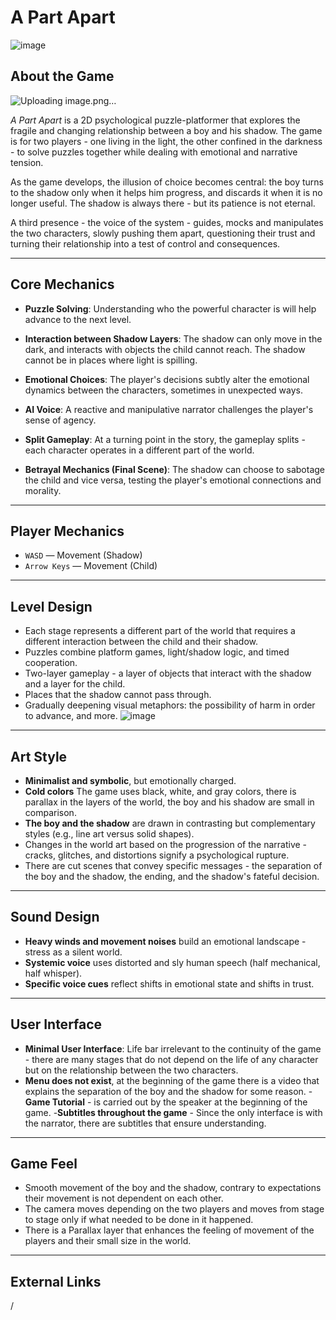 # A Part Apart
![image](https://github.com/user-attachments/assets/617b2ebc-ba06-4e58-ae75-269ec043588c)

## About the Game  
![Uploading image.png…]()

*A Part Apart* is a 2D psychological puzzle-platformer that explores the fragile and changing relationship between a boy and his shadow. The game is for two players - one living in the light, the other confined in the darkness - to solve puzzles together while dealing with emotional and narrative tension.

As the game develops, the illusion of choice becomes central: the boy turns to the shadow only when it helps him progress, and discards it when it is no longer useful. The shadow is always there - but its patience is not eternal.

A third presence - the voice of the system - guides, mocks and manipulates the two characters, slowly pushing them apart, questioning their trust and turning their relationship into a test of control and consequences.

---

## Core Mechanics
- **Puzzle Solving**: Understanding who the powerful character is will help advance to the next level.

- **Interaction between Shadow Layers**: The shadow can only move in the dark, and interacts with objects the child cannot reach. The shadow cannot be in places where light is spilling.

- **Emotional Choices**: The player's decisions subtly alter the emotional dynamics between the characters, sometimes in unexpected ways.

- **AI Voice**: A reactive and manipulative narrator challenges the player's sense of agency.

- **Split Gameplay**: At a turning point in the story, the gameplay splits - each character operates in a different part of the world.

- **Betrayal Mechanics (Final Scene)**: The shadow can choose to sabotage the child and vice versa, testing the player's emotional connections and morality.
---

## Player Mechanics
- `WASD` — Movement (Shadow)
- `Arrow Keys` — Movement (Child)
---

## Level Design
- Each stage represents a different part of the world that requires a different interaction between the child and their shadow.
- Puzzles combine platform games, light/shadow logic, and timed cooperation.
- Two-layer gameplay - a layer of objects that interact with the shadow and a layer for the child.
- Places that the shadow cannot pass through.
- Gradually deepening visual metaphors: the possibility of harm in order to advance, and more.
![image](https://github.com/user-attachments/assets/e9f67926-3d1a-4ccd-92cb-a7117e68da2c)

---

## Art Style
- **Minimalist and symbolic**, but emotionally charged.
- **Cold colors** The game uses black, white, and gray colors, there is parallax in the layers of the world, the boy and his shadow are small in comparison.
- **The boy and the shadow** are drawn in contrasting but complementary styles (e.g., line art versus solid shapes).
- Changes in the world art based on the progression of the narrative - cracks, glitches, and distortions signify a psychological rupture.
- There are cut scenes that convey specific messages - the separation of the boy and the shadow, the ending, and the shadow's fateful decision.
---

## Sound Design
- **Heavy winds and movement noises** build an emotional landscape - stress as a silent world.
- **Systemic voice** uses distorted and sly human speech (half mechanical, half whisper).
- **Specific voice cues** reflect shifts in emotional state and shifts in trust.
---

## User Interface
- **Minimal User Interface**: Life bar irrelevant to the continuity of the game - there are many stages that do not depend on the life of any character but on the relationship between the two characters.
- **Menu does not exist**, at the beginning of the game there is a video that explains the separation of the boy and the shadow for some reason.
-**Game Tutorial** - is carried out by the speaker at the beginning of the game.
-**Subtitles throughout the game** - Since the only interface is with the narrator, there are subtitles that ensure understanding.
---

## Game Feel
- Smooth movement of the boy and the shadow, contrary to expectations their movement is not dependent on each other.
- The camera moves depending on the two players and moves from stage to stage only if what needed to be done in it happened.
- There is a Parallax layer that enhances the feeling of movement of the players and their small size in the world.
---


## External Links
/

^^^^

EXERCISE DESCRIPTION ▸
Leave out the pictures and output the rest of the records exactly.

RESPONSE BOX ▸
 # A Part Apart
![image](https://github.com/user-attachments/assets/617b2ebc-ba06-4e58-ae75-269ec043588c)

## About the Game  
![Uploading image.png…]()

*A Part Apart* is a 2D psychological puzzle-platformer that explores the fragile and changing relationship between a boy and his shadow. The game is for two players - one living in the light, the other confined in the darkness - to solve puzzles together while dealing with emotional and narrative tension.

As the game develops, the illusion of choice becomes central: the boy turns to the shadow only when it helps him progress, and discards it when it is no longer useful. The shadow is always there - but its patience is not eternal.

A third presence - the voice of the system - guides, mocks and manipulates the two characters, slowly pushing them apart, questioning their trust and turning their relationship into a test of control and consequences.

---

## Core Mechanics
- **Puzzle Solving**: Understanding who the powerful character is will help advance to the next level.

- **Interaction between Shadow Layers**: The shadow can only move in the dark, and interacts with objects the child cannot reach. The shadow cannot be in places where light is spilling.

- **Emotional Choices**: The player's decisions subtly alter the emotional dynamics between the characters, sometimes in unexpected ways.

- **AI Voice**: A reactive and manipulative narrator challenges the player's sense of agency.

- **Split Gameplay**: At a turning point in the story, the gameplay splits - each character operates in a different part of the world.

- **Betrayal Mechanics (Final Scene)**: The shadow can choose to sabotage the child and vice versa, testing the player's emotional connections and morality.
---

## Player Mechanics
- `WASD` — Movement (Shadow)
- `Arrow Keys` — Movement (Child)
---

## Level Design
- Each stage represents a different part of the world that requires a different interaction between the child and their shadow.
- Puzzles combine platform games, light/shadow logic, and timed cooperation.
- Two-layer gameplay - a layer of objects that interact with the shadow and a layer for the child.
- Places that the shadow cannot pass through.
- Gradually deepening visual metaphors: the possibility of harm in order to advance, and more.
![image](https://github.com/user-attachments/assets/e9f67926-3d1a-4ccd-92cb-a7117e68da2c)

---

## Art Style
- **Minimalist and symbolic**, but emotionally charged.
- **Cold colors** The game uses black, white, and gray colors, there is parallax in the layers of the world, the boy and his shadow are small in comparison.
- **The boy and the shadow** are drawn in contrasting but complementary styles (e.g., line art versus solid shapes).
- Changes in the world art based on the progression of the narrative - cracks, glitches, and distortions signify a psychological rupture.
- There are cut scenes that convey specific messages - the separation of the boy and the shadow, the ending, and the shadow's fateful decision.
---

## Sound Design
- **Heavy winds and movement noises** build an emotional landscape - stress as a silent world.
- **Systemic voice** uses distorted and sly human speech (half mechanical, half whisper).
- **Specific voice cues** reflect shifts in emotional state and shifts in trust.
---

## User Interface
- **Minimal User Interface**: Life bar irrelevant to the continuity of the game - there are many stages that do not depend on the life of any character but on the relationship between the two characters.
- **Menu does not exist**, at the beginning of the game there is a video that explains the separation of the boy and the shadow for some reason.
-**Game Tutorial** - is carried out by the speaker at the beginning of the game.
-**Subtitles throughout the game** - Since the only interface is with the narrator, there are subtitles that ensure understanding.
---

## Game Feel
- Smooth movement of the boy and the shadow, contrary to expectations their movement is not dependent on each other.
- The camera moves depending on the two players and moves from stage to stage only if what needed to be done in it happened.
- There is a Parallax layer that enhances the feeling of movement of the players and their small size in the world.
---


## External Links
/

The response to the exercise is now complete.